停滞:法学家继续写作,但主要是实践性作品,其中充满了谦卑,却不见学术性的反思。我们在只使用了伟大学者之作品的《学说汇纂》中很难见到此类作品的痕迹。
汇编[19]:在3世纪末,两位兼具实务人士和法学教授身份的法学家格里高利(Gregorianus)和赫尔摩格尼(Aurelius Hermogenianus)完成了最初的两份私家罗马法汇编。他们的作品——291年的《格里高利法典》和295年的《赫尔摩格尼法典》是为实务人士提供帮助的立法决定汇编。很快,另一些水平参差不齐的汇编也付梓了。大约在一个半世纪后,随着立法数量与日俱增,皇权开始编订官方的立法汇编。从5世纪末起,古罗马帝国分成了两个不同的政治实体:以罗马为首都的西罗马帝国和以拜占庭为首都的东罗马帝国。拜占庭皇帝狄奥多西二世(Theodosius II)让他的法学家编订了第一本官方立法汇编:438年的《狄奥多西法典》。这部法典同样在罗马适用。西罗马帝国在476年灭亡。只有拜占庭帝国还延续至15世纪,并依然适用罗马法。《狄奥多西法典》仅限于立法。527年—565年在位的拜占庭帝国皇帝优士丁尼(Justinianus)采取了不同的策略,他组织了包括实务人士、法学教师在内的法学家队伍,让他们编纂了一本最具野心的汇编。这一团队的牵头人特利波尼安(Tribonian)本人便是一位先教授法律、再成为官员的人物。

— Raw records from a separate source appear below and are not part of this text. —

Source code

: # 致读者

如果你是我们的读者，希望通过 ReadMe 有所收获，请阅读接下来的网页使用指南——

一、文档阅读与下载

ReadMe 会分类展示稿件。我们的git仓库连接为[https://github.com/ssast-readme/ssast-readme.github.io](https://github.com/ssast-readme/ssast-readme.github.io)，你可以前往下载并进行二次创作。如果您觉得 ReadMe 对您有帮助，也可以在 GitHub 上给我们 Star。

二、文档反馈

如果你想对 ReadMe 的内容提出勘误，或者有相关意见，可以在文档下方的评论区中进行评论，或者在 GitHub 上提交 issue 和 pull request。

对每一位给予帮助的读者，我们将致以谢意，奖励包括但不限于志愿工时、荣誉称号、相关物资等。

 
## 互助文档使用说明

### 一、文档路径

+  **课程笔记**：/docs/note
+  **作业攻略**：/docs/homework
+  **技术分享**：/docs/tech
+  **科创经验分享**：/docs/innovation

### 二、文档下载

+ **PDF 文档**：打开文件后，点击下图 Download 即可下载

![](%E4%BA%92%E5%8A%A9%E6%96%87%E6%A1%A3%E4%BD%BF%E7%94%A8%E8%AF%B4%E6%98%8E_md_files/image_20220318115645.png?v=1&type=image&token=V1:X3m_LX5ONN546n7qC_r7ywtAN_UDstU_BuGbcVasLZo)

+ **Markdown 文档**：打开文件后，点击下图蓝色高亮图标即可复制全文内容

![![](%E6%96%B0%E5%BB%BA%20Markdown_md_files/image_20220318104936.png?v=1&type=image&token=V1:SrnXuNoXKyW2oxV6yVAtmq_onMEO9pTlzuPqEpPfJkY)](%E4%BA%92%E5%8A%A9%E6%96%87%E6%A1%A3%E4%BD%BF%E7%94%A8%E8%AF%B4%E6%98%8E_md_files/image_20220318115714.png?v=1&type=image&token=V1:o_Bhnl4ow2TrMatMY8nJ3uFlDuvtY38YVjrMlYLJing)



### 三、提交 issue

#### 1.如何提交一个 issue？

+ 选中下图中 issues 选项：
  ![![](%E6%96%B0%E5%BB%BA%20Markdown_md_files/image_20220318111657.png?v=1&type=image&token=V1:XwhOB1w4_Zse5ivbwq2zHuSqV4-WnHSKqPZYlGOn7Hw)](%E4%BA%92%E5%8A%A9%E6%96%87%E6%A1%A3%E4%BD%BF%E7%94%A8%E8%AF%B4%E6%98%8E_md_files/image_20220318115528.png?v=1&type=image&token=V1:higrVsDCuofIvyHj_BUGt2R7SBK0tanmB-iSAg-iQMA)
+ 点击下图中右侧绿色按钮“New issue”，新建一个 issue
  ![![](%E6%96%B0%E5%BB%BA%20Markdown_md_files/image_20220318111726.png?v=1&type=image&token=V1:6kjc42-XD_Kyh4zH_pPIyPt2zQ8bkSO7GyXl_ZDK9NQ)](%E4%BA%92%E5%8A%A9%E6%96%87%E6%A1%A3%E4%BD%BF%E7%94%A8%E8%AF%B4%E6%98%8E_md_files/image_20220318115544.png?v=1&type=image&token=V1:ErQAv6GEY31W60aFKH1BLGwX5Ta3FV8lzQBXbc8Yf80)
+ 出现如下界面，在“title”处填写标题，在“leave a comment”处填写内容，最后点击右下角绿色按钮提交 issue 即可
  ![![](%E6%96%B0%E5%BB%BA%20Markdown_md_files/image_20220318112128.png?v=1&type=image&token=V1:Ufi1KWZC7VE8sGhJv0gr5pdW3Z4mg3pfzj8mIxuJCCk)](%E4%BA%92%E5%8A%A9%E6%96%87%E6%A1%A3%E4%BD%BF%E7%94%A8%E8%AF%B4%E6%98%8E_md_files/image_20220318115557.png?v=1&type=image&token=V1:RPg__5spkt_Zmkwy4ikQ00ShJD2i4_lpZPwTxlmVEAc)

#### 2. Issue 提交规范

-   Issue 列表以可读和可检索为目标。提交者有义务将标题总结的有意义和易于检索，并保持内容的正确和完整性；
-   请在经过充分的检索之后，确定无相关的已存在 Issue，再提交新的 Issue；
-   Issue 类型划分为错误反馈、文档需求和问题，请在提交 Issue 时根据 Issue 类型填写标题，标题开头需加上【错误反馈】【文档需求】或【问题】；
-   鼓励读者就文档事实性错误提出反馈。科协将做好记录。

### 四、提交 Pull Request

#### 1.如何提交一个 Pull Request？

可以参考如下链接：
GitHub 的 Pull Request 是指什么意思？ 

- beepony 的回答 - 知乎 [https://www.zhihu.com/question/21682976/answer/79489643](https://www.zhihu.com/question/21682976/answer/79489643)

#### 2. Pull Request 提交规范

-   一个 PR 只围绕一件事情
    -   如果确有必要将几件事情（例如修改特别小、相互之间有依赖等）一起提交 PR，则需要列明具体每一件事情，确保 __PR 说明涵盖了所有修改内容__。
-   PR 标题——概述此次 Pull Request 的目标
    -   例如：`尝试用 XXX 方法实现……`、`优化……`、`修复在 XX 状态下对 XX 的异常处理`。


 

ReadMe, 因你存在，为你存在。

教学:考虑到真正的法学教育终于首次出现这一事实,必须给君主制时代记上一功。从3世纪开始,法学教育不再是私下进行的了。法学教授开始公开授课,而且向所有人开放的教学机构也出现了。不过这些学校把法律和其他学科放在一起讲授,也从来没有完整和体系性的教学方案,因为它们毕竟还远远不是中世纪才出现的那种严格意义上的大学。另外,此时的法学家也不像我们今天一样懂得教学相长的道理。他们大抵是些实务人士——往往是演说家和律师。他们的教学质量似乎也参差不齐。(即便)5世纪在贝鲁特曾经出现过一个非常优秀的法律学校,但晚些时候,在他发布《学说汇纂》的敕令中,优士丁尼还是表达了对当时法学教育的愤怒。
昔时的法学已经不复存在。此后,至少皇权曾努力尝试过让学者法重现生机。
2)学者法的重显圣容
在426年,西罗马处于瓦伦丁尼安三世(Flavius Placidius Valentinianus)治下,拜占庭则还是狄奥多西二世时代,一部最具有象征意义的皇帝敕令诞生了,人们称之为《引证法》(Loi des citations)。[20]当时,法学家们已经失去他们的特殊地位很久了,无人再享有皇帝认可的权利说出法律。事实是法学家已经成了皇帝的职官,所有有拘束力的解释(rescrits)都以皇权为依据。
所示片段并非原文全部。